Workplace Violence and Bullying at Work

Workplace Violence and Bullying at Work Overview

Bullies tend to be older than their victims. This may simply be because managers tend to be older than their subordinates. A source of power may however be yielded due to age, with victims allowing the older person to go unchallenged. Fewer women than men tend to bully, which may be because there are more men in the workforce and they therefore hold more managerial positions.

Power is the important factor in the bully-victim relationship and not gender.
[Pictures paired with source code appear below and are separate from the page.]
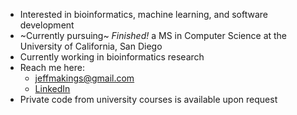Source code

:  - Interested in bioinformatics, machine learning, and software development
- ~Currently pursuing~ *Finished!* a MS in Computer Science at the University of California, San Diego
- Currently working in bioinformatics research
- Reach me here: 
  - jeffmakings@gmail.com
  - [LinkedIn](https://www.linkedin.com/in/jeffmakings/)
- Private code from university courses is available upon request
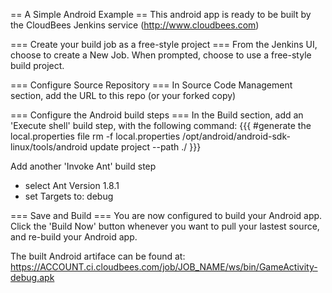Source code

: == A Simple Android Example ==
This android app is ready to be built by the CloudBees Jenkins service (http://www.cloudbees.com)


=== Create your build job as a free-style project ===
From the Jenkins UI, choose to create a New Job.  When prompted, choose to use a free-style build project.

=== Configure Source Repository ===
In Source Code Management section, add the URL to this repo (or your forked copy)

=== Configure the Android build steps ===
In the Build section, add an 'Execute shell' build step, with the following command:
{{{
#generate the local.properties file
rm -f local.properties
/opt/android/android-sdk-linux/tools/android update project --path ./
}}}

Add another 'Invoke Ant' build step
- select Ant Version 1.8.1
- set Targets to: debug

=== Save and Build ===
You are now configured to build your Android app.  Click the 'Build Now' button whenever you want to pull your lastest source, and re-build your Android app.

The built Android artiface can be found at: 
https://ACCOUNT.ci.cloudbees.com/job/JOB_NAME/ws/bin/GameActivity-debug.apk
Equal numbers of men and women are bullied but more research needs to be done to see exactly who bullies whom. (Rayner, et al., 2002).
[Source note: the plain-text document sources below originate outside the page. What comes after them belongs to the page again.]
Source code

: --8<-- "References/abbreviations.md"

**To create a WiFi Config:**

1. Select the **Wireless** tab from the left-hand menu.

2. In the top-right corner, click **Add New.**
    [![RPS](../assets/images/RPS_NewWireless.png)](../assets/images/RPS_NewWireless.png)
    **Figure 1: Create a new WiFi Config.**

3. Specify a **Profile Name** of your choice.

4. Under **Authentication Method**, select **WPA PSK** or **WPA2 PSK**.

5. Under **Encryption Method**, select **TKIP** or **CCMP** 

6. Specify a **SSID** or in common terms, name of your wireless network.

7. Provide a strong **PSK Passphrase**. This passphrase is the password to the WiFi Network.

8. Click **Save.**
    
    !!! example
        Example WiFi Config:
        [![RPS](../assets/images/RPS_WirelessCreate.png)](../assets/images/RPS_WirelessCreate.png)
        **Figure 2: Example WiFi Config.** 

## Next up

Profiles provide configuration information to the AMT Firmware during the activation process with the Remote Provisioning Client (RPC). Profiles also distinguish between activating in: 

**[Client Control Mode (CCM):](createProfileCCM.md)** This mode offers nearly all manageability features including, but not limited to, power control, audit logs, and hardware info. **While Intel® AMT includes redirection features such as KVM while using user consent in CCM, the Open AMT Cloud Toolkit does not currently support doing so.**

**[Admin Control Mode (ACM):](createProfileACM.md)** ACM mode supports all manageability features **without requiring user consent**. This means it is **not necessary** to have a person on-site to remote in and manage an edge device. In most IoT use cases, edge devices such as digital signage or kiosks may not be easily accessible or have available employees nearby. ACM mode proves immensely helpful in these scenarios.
According to the American Psychological Association, only 4 percent of bullies have personality disorders or antisocial tendencies.

The average bully is therefore not in need of rehabilitation per se. The rules need to be changed to prevent bullying in the first place, and if it does occur it needs to be punished accordingly. (Namie, 2003).

Namie and colleagues place bullies into four categories. The Screaming Mimi is the bully who comes the closest to acting violent and is therefore feared most by employers. This person publicly humiliates his or her victims and is feared; the stereotypical bully. The Gatekeeper exerts great effort to ensure that others fail, as then they can complain about their performance.

The Constant Critic may publicly call people names but prefers to belittle them behind closed doors. In order to hide his or her own flaws, this bully obsesses about others real or imagined inadequacies. The Two-headed Snake spreads rumors, turning others against their victim while improving their own self-image. (Namie, 2003).